Each of the two UK parents from the most successful mating was tested for aggressiveness. Pathogenic progeny from that mating were also tested, as were seven US8 isolates. Fifteen possible progeny from US8 x RF39 matings (four isolates from both pi.174.2 x 96.36.1 and pi.169.1 x 96.36.1 crosses, seven from pi.161 x 96.36.1) were also included were evaluated only on cv. Maris Piper.
Virulence
Virulence refers to the ability of an isolate to infect potato leaves from plants containing specific resistance genes (R-genes) and is unrelated to aggressiveness as outlined above. In P. infestans a single gene (avr) enables isolates to overcome the opposing R-gene in the host (gene-for-gene theory, for details see Birch et al. 2001, ref. 26).
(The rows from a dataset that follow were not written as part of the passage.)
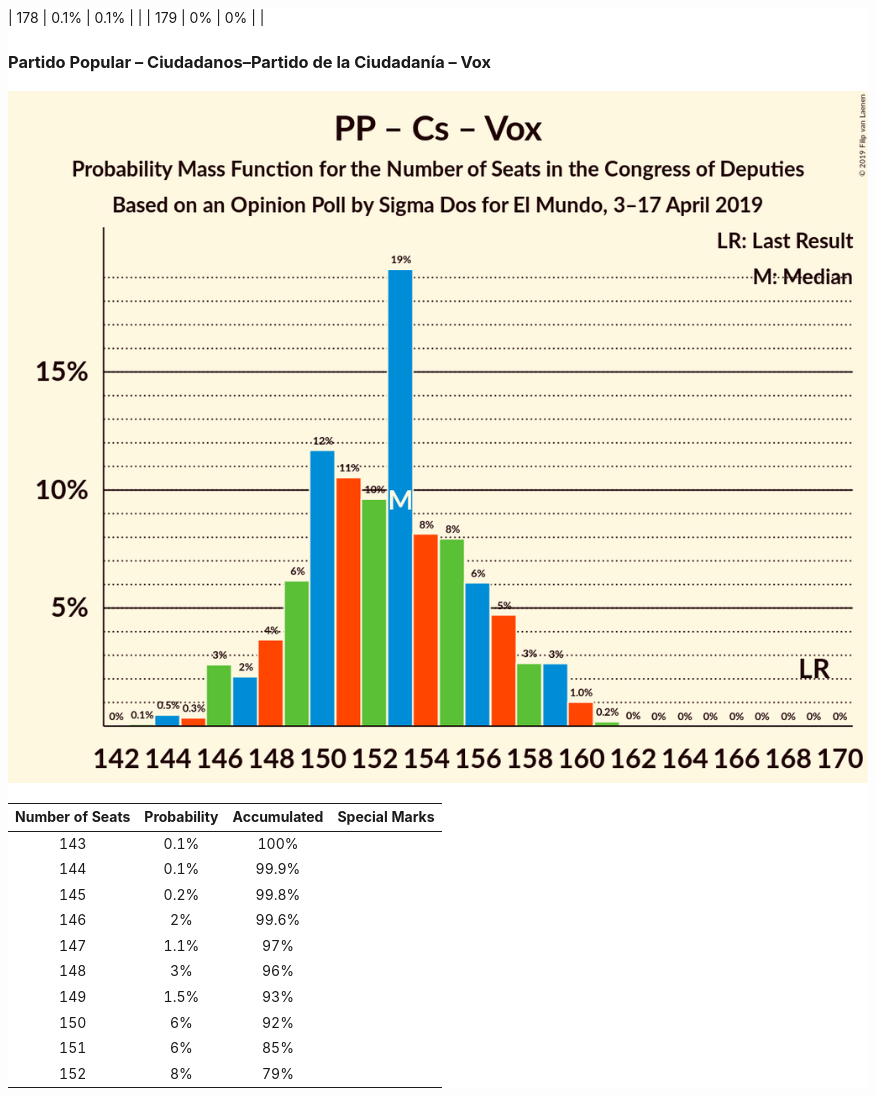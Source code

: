| 178 | 0.1% | 0.1% |  |
| 179 | 0% | 0% |  |

### Partido Popular – Ciudadanos–Partido de la Ciudadanía – Vox

![Graph with seats probability mass function not yet produced](2019-04-17-SigmaDos-coalitions-seats-pmf-pp–cs–vox.png "Seats Probability Mass Function")

| Number of Seats | Probability | Accumulated | Special Marks |
|:---------------:|:-----------:|:-----------:|:-------------:|
| 143 | 0.1% | 100% |  |
| 144 | 0.1% | 99.9% |  |
| 145 | 0.2% | 99.8% |  |
| 146 | 2% | 99.6% |  |
| 147 | 1.1% | 97% |  |
| 148 | 3% | 96% |  |
| 149 | 1.5% | 93% |  |
| 150 | 6% | 92% |  |
| 151 | 6% | 85% |  |
| 152 | 8% | 79% |  |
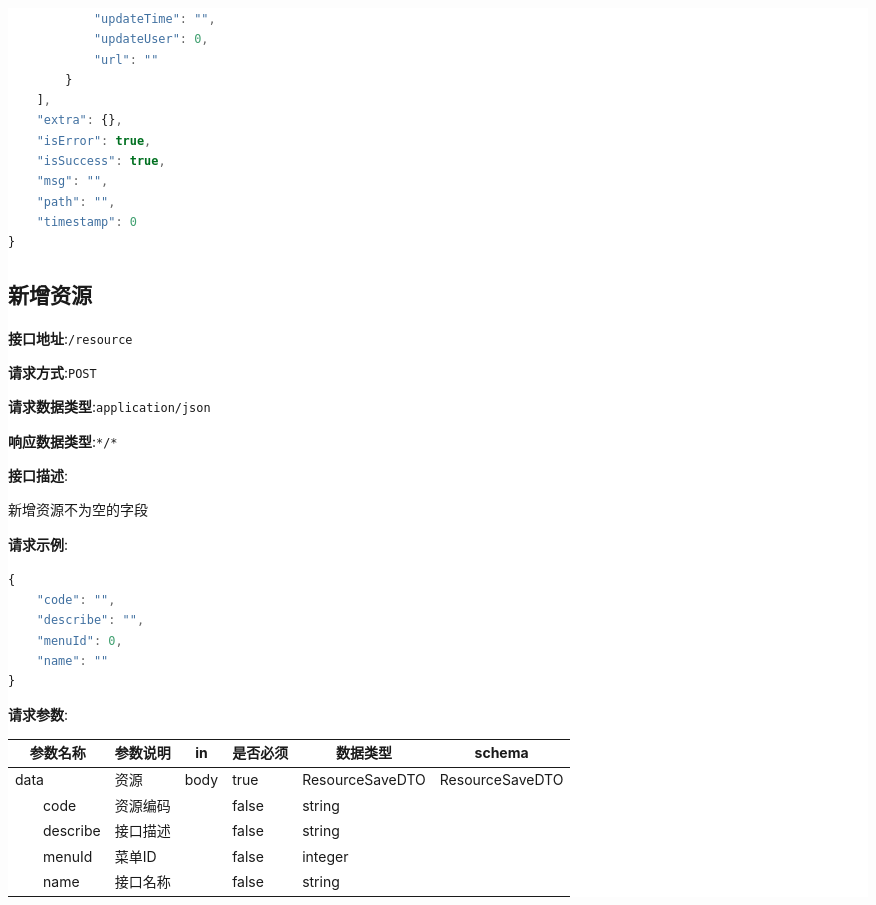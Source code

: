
 ```javascript
			"updateTime": "",
			"updateUser": 0,
			"url": ""
		}
	],
	"extra": {},
	"isError": true,
	"isSuccess": true,
	"msg": "",
	"path": "",
	"timestamp": 0
}
```


## 新增资源


**接口地址**:`/resource`


**请求方式**:`POST`


**请求数据类型**:`application/json`


**响应数据类型**:`*/*`


**接口描述**:<p>新增资源不为空的字段</p>



**请求示例**:


```javascript
{
	"code": "",
	"describe": "",
	"menuId": 0,
	"name": ""
}
```


**请求参数**:


| 参数名称 | 参数说明 | in    | 是否必须 | 数据类型 | schema |
| -------- | -------- | ----- | -------- | -------- | ------ |
|data|资源|body|true|ResourceSaveDTO|ResourceSaveDTO|
|&emsp;&emsp;code|资源编码||false|string||
|&emsp;&emsp;describe|接口描述||false|string||
|&emsp;&emsp;menuId|菜单ID||false|integer||
|&emsp;&emsp;name|接口名称||false|string||
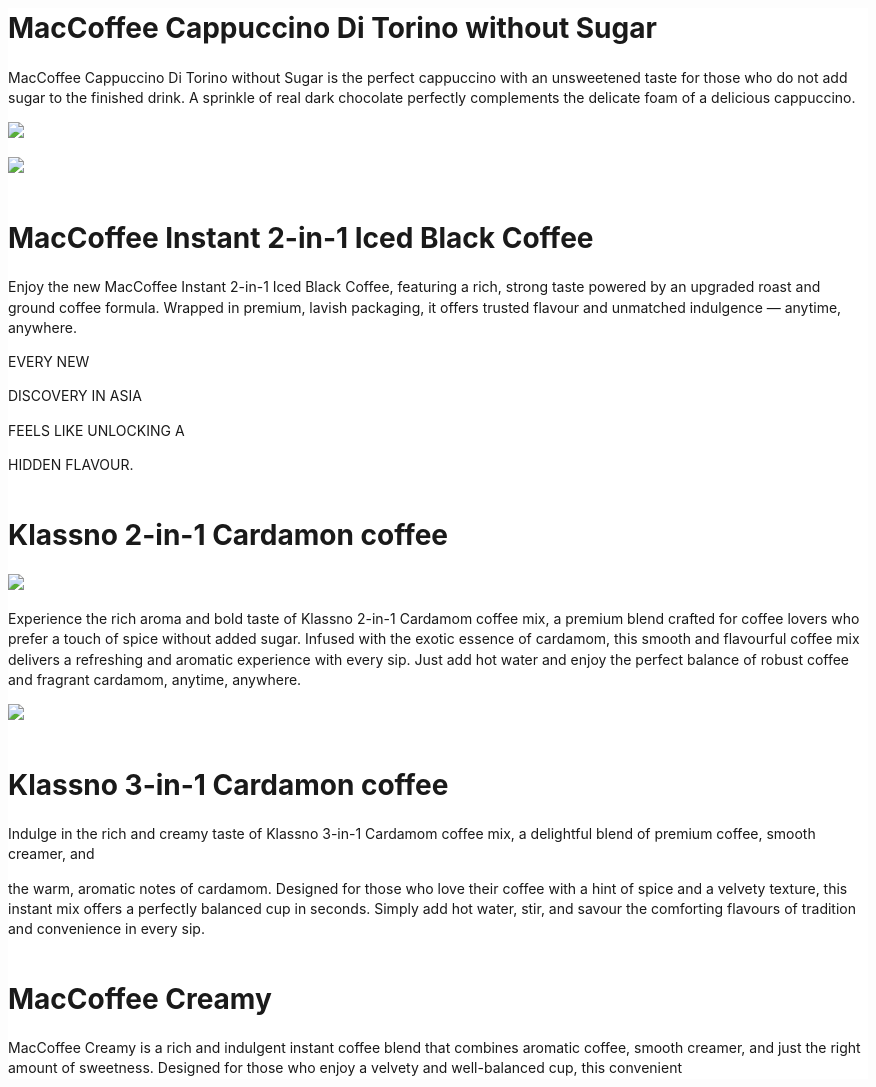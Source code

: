 # MacCoffee Cappuccino Di Torino without Sugar

MacCoffee Cappuccino Di Torino without Sugar is the perfect cappuccino with an unsweetened taste for those who do not add sugar to the finished drink. A sprinkle of real dark chocolate perfectly complements the delicate foam of a delicious cappuccino.

![](images/4096d324883fb1343309e9796a9723bf7c3fe5fcf17795fa38b71235080d5507.jpg)

![](images/b6c6a4d0dbb87ebf72860aee184f27fb21710f0217b860c1baa54befc36e3da6.jpg)

# MacCoffee Instant 2-in-1 Iced Black Coffee

Enjoy the new MacCoffee Instant 2-in-1 Iced Black Coffee, featuring a rich, strong taste powered by an upgraded roast and ground coffee formula. Wrapped in premium, lavish packaging, it offers trusted flavour and unmatched indulgence — anytime, anywhere.

EVERY NEW

DISCOVERY IN ASIA

FEELS LIKE UNLOCKING A

HIDDEN FLAVOUR.

# Klassno 2-in-1 Cardamon coffee

![](images/7daf5c5949a28c80244c0c1d195690d3c6d8b040284dc19a004fc5c61ca0fdd1.jpg)

Experience the rich aroma and bold taste of Klassno 2-in-1 Cardamom coffee mix, a premium blend crafted for coffee lovers who prefer a touch of spice without added sugar. Infused with the exotic essence of cardamom, this smooth and flavourful coffee mix delivers a refreshing and aromatic experience with every sip. Just add hot water and enjoy the perfect balance of robust coffee and fragrant cardamom, anytime, anywhere.

![](images/58412f97841e96fa06e36fe5f786c3b61bcf1893cda8bc87c7455bec51a71108.jpg)

# Klassno 3-in-1 Cardamon coffee

Indulge in the rich and creamy taste of Klassno 3-in-1 Cardamom coffee mix, a delightful blend of premium coffee, smooth creamer, and

the warm, aromatic notes of cardamom. Designed for those who love their coffee with a hint of spice and a velvety texture, this instant mix offers a perfectly balanced cup in seconds. Simply add hot water, stir, and savour the comforting flavours of tradition and convenience in every sip.

# MacCoffee Creamy

MacCoffee Creamy is a rich and indulgent instant coffee blend that combines aromatic coffee, smooth creamer, and just the right amount of sweetness. Designed for those who enjoy a velvety and well-balanced cup, this convenient
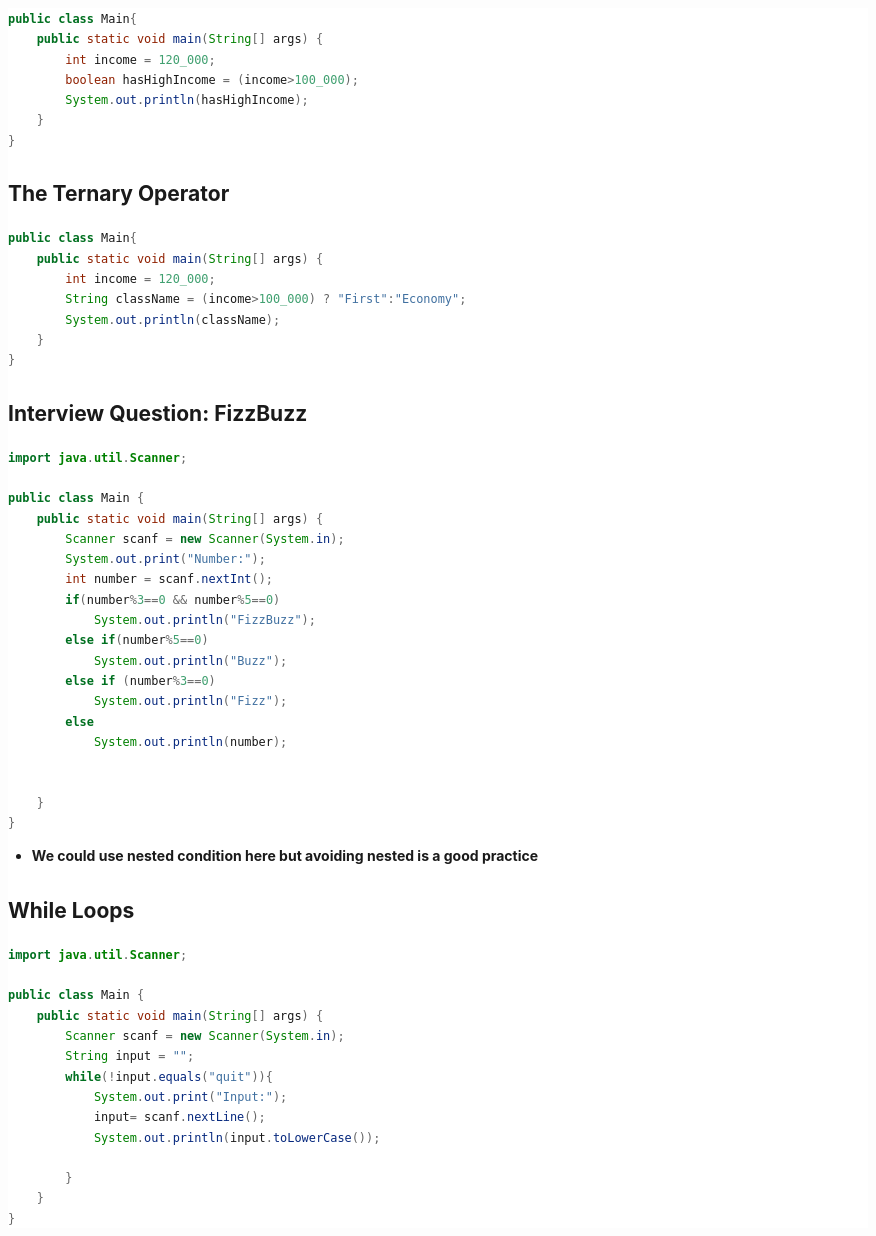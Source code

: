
 ```java
public class Main{
    public static void main(String[] args) {
        int income = 120_000;
        boolean hasHighIncome = (income>100_000);
        System.out.println(hasHighIncome);
    }
}
```
## The Ternary Operator

```java
public class Main{
    public static void main(String[] args) {
        int income = 120_000;
        String className = (income>100_000) ? "First":"Economy";
        System.out.println(className);
    }
}
```
## Interview Question: FizzBuzz
```java
import java.util.Scanner;

public class Main {
    public static void main(String[] args) {
        Scanner scanf = new Scanner(System.in);
        System.out.print("Number:");
        int number = scanf.nextInt();
        if(number%3==0 && number%5==0)
            System.out.println("FizzBuzz");
        else if(number%5==0)
            System.out.println("Buzz");
        else if (number%3==0)
            System.out.println("Fizz");
        else
            System.out.println(number);


    }
}
```
- **We could use nested condition here but avoiding nested is a good practice**

## While Loops

```java
import java.util.Scanner;

public class Main {
    public static void main(String[] args) {
        Scanner scanf = new Scanner(System.in);
        String input = "";
        while(!input.equals("quit")){
            System.out.print("Input:");
            input= scanf.nextLine();
            System.out.println(input.toLowerCase());

        }
    }
}
```
```sh
```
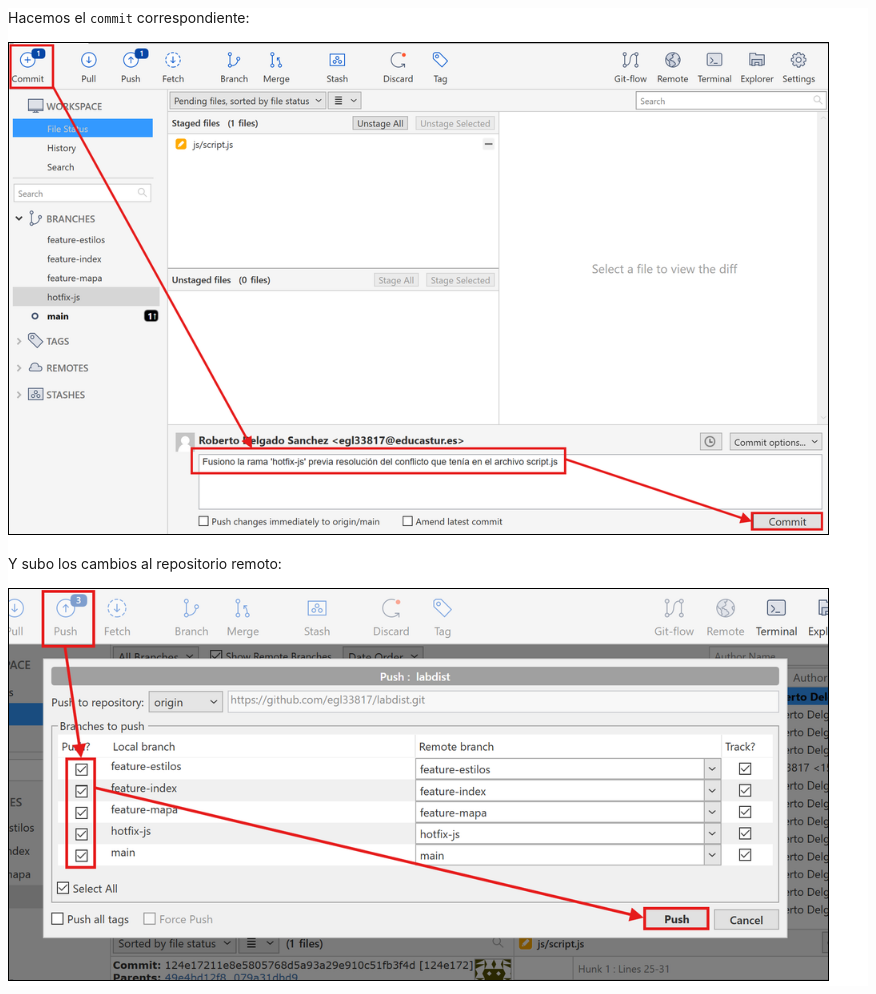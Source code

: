 Hacemos el `commit` correspondiente:

<img src="./Actividad%20evaluable%202%20-%20Git%20y%20GitHub.assets/image-20250214162958449.png" alt="image-20250214162958449" style="zoom:80%;border:1px solid black;" />

Y subo los cambios al repositorio remoto:

<img src="./Actividad%20evaluable%202%20-%20Git%20y%20GitHub.assets/image-20250214163130760.png" alt="image-20250214163130760" style="zoom:80%;border:1px solid black;" />
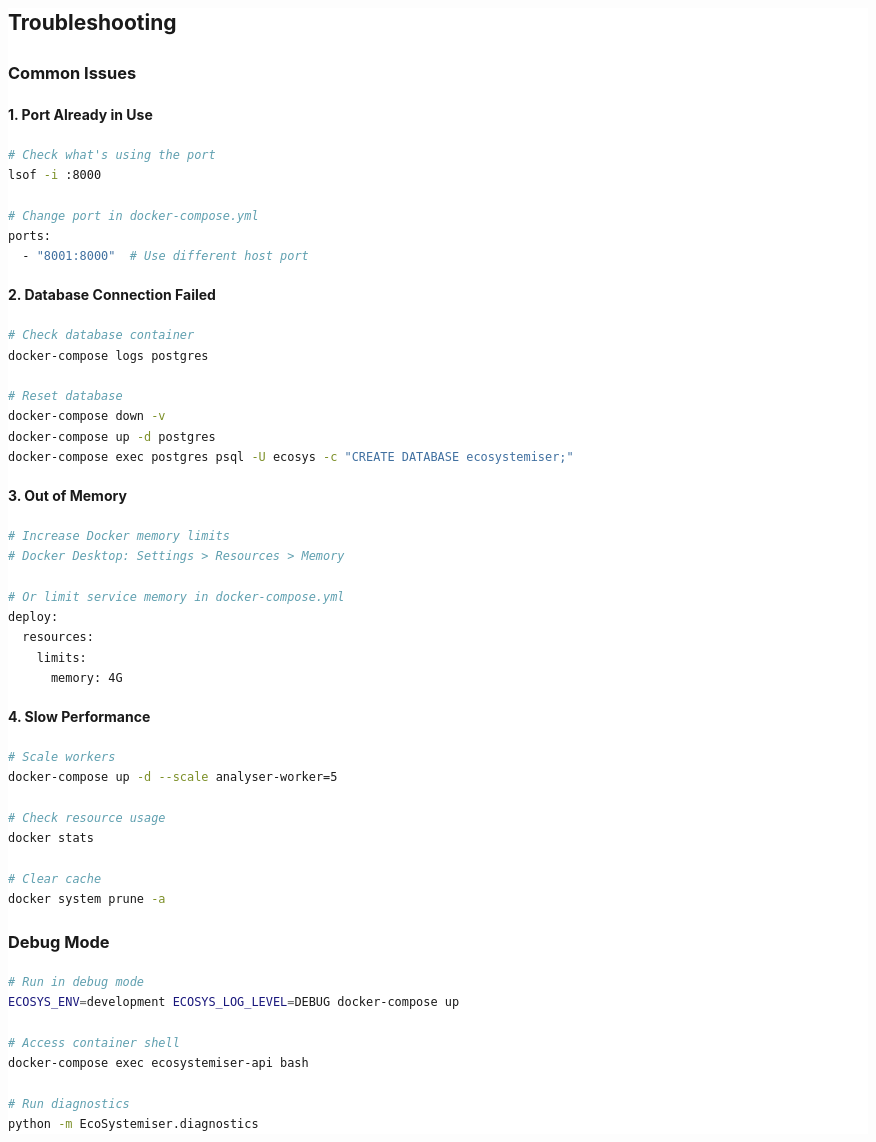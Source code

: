 ## Troubleshooting

### Common Issues

#### 1. Port Already in Use
```bash
# Check what's using the port
lsof -i :8000

# Change port in docker-compose.yml
ports:
  - "8001:8000"  # Use different host port
```

#### 2. Database Connection Failed
```bash
# Check database container
docker-compose logs postgres

# Reset database
docker-compose down -v
docker-compose up -d postgres
docker-compose exec postgres psql -U ecosys -c "CREATE DATABASE ecosystemiser;"
```

#### 3. Out of Memory
```bash
# Increase Docker memory limits
# Docker Desktop: Settings > Resources > Memory

# Or limit service memory in docker-compose.yml
deploy:
  resources:
    limits:
      memory: 4G
```

#### 4. Slow Performance
```bash
# Scale workers
docker-compose up -d --scale analyser-worker=5

# Check resource usage
docker stats

# Clear cache
docker system prune -a
```

### Debug Mode
```bash
# Run in debug mode
ECOSYS_ENV=development ECOSYS_LOG_LEVEL=DEBUG docker-compose up

# Access container shell
docker-compose exec ecosystemiser-api bash

# Run diagnostics
python -m EcoSystemiser.diagnostics
```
A subset (15 isolates) of pathogenic progeny from the UK cross and the parents (96.36.1 and 96.70) were used to infect leaves representing the series of available R-genes, from R1 to R11, along with the cultivar Home Guard, which does not contain any known R-genes. The progeny tested were designated #6, #9, #11, #13, #17, #27, #28, #29, #35, #41, #55, #64, #66, #69 and #70; and using three replicate leaflets, placed on damp paper as above, inoculated and infection scored after 7 days incubation at 18oC.